Saved entries
________________________

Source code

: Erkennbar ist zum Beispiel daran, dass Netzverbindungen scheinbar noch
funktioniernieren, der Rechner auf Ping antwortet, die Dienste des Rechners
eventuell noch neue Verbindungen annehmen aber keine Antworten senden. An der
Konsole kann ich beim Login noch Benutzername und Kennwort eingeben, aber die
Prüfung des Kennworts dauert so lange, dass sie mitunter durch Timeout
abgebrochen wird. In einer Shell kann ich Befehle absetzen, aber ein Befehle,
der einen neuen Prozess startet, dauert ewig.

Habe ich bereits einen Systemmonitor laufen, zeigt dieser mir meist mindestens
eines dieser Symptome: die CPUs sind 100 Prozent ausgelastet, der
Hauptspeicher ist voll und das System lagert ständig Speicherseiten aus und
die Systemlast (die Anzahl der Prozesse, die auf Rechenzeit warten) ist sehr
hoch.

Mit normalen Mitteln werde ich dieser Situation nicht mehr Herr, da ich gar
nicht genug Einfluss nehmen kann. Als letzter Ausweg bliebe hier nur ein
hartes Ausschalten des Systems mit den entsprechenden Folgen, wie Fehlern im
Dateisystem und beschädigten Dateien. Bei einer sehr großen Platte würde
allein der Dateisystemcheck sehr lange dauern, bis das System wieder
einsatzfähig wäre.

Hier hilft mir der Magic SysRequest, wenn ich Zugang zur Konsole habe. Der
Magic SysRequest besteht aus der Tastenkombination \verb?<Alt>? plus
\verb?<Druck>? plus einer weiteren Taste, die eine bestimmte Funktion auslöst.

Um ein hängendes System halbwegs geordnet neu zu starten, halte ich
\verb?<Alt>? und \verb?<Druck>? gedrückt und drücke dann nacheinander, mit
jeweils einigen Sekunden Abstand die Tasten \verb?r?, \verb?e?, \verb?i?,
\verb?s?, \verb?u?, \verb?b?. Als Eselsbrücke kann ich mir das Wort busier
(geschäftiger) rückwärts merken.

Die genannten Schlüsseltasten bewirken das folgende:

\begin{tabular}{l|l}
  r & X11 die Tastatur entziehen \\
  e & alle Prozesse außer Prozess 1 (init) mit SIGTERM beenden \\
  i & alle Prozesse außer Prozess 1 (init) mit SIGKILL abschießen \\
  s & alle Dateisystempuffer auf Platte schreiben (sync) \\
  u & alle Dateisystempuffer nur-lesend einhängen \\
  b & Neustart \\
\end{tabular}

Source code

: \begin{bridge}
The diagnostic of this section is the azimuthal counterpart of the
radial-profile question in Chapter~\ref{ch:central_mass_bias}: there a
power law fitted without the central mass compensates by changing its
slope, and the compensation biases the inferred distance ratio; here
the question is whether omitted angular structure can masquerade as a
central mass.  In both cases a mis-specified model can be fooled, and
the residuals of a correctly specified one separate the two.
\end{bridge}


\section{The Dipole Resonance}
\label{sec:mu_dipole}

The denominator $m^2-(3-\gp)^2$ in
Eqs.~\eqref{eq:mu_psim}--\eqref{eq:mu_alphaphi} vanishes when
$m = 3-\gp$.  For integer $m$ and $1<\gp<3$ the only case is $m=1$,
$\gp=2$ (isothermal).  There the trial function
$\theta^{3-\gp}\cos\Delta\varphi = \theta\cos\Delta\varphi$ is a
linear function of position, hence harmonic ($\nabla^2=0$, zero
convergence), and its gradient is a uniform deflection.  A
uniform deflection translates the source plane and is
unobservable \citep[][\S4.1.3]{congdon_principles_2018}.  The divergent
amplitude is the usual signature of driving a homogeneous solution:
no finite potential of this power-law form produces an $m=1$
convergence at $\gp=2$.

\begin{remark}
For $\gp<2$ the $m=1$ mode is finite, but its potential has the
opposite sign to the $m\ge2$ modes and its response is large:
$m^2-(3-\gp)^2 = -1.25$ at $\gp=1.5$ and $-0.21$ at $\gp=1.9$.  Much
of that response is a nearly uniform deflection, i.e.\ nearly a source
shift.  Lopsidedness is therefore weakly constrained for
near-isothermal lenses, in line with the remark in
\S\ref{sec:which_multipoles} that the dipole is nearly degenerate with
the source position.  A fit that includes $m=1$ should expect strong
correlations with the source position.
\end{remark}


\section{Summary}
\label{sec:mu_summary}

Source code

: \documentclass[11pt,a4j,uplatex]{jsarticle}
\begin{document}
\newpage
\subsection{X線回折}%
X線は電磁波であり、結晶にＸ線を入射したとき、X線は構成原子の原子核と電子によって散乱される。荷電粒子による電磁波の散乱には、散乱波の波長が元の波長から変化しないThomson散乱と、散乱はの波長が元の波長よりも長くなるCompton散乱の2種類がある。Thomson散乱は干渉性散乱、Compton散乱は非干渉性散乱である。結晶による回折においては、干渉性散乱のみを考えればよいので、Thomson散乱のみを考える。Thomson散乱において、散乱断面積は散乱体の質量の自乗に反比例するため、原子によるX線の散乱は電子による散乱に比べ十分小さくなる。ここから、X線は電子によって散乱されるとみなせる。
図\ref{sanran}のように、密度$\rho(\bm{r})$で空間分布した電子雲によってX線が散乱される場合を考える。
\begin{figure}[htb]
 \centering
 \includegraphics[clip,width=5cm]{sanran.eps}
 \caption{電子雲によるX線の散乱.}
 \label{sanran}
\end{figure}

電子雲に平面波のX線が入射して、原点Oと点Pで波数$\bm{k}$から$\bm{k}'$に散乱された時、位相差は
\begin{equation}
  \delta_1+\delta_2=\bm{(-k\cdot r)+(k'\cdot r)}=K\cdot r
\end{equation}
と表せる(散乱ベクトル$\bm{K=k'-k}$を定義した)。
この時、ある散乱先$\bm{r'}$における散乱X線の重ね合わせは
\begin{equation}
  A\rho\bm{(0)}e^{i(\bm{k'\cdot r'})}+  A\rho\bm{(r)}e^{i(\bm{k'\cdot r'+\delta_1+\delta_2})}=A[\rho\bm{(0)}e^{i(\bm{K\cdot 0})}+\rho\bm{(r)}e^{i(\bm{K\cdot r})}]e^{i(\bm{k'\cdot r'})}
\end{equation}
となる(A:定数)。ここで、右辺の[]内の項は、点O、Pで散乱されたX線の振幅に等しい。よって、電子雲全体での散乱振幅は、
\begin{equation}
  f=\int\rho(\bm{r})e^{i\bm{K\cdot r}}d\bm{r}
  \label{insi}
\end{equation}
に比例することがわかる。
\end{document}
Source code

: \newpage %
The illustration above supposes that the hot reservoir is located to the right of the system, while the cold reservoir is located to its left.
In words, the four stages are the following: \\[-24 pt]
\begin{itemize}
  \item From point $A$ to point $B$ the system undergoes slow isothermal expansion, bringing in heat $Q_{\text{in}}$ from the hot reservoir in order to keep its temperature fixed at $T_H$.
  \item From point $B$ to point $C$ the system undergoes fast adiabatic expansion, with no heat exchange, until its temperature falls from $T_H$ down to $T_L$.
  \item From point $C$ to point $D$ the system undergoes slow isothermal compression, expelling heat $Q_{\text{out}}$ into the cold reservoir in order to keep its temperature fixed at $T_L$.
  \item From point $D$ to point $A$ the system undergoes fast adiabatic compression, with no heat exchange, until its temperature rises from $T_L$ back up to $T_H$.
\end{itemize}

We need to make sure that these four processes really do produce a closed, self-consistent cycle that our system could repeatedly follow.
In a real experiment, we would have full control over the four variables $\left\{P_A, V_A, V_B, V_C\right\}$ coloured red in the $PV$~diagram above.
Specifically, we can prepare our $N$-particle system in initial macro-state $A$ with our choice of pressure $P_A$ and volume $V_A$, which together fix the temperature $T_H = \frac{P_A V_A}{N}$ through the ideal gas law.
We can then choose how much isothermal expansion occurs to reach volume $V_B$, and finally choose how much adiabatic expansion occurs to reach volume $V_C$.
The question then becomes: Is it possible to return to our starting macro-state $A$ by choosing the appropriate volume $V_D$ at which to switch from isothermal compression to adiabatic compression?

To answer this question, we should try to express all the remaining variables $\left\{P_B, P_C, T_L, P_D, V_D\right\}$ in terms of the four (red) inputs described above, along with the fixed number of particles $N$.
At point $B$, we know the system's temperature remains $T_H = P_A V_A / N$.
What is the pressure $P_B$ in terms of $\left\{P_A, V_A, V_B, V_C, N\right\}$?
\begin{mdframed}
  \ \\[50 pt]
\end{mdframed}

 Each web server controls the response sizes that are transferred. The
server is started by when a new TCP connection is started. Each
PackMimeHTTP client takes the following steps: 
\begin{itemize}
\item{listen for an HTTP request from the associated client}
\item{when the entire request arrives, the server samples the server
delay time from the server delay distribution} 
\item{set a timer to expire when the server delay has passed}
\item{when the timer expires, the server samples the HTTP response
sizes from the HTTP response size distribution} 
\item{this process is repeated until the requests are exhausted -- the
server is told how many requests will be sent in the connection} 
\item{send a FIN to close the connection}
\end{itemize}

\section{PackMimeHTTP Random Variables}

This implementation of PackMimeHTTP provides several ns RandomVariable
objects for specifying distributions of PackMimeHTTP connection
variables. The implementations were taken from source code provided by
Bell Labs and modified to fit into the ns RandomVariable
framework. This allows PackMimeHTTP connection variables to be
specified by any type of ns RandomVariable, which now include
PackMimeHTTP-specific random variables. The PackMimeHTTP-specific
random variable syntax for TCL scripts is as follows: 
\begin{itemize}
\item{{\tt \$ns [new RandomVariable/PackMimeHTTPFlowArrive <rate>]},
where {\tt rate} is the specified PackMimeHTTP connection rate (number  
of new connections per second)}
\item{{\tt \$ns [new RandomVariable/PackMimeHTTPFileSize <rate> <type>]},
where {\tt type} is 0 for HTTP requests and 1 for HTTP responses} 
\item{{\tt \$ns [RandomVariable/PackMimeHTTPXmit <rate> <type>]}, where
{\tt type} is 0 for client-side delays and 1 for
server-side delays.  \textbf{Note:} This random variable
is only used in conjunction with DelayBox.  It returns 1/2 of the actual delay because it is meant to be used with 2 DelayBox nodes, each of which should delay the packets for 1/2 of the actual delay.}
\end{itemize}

________________________

Among the lines of the records, copy out each one that contains the word "finite".

Exercise response:
no finite potential of this power-law form produces an $m=1$
For $\gp<2$ the $m=1$ mode is finite, but its potential has the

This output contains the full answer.